__ACTION ITEM__
Every line from the line containing "- [ ] Guia de contribuição" through the final line below is to be repeated exactly; no other line is.

[Opening DATA SUPPLIED section]

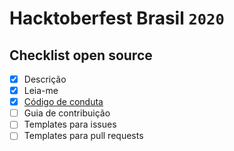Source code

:# Hacktoberfest Brasil `2020`

## Checklist open source

- [x] Descrição
- [x] Leia-me
- [x] [Código de conduta](./CODE_OF_CONDUCT.md)
- [ ] Guia de contribuição
- [ ] Templates para issues
- [ ] Templates para pull requests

[Closing DATA SUPPLIED section]

__EXPECTED ANSWER__
- [ ] Guia de contribuição
- [ ] Templates para issues
- [ ] Templates para pull requests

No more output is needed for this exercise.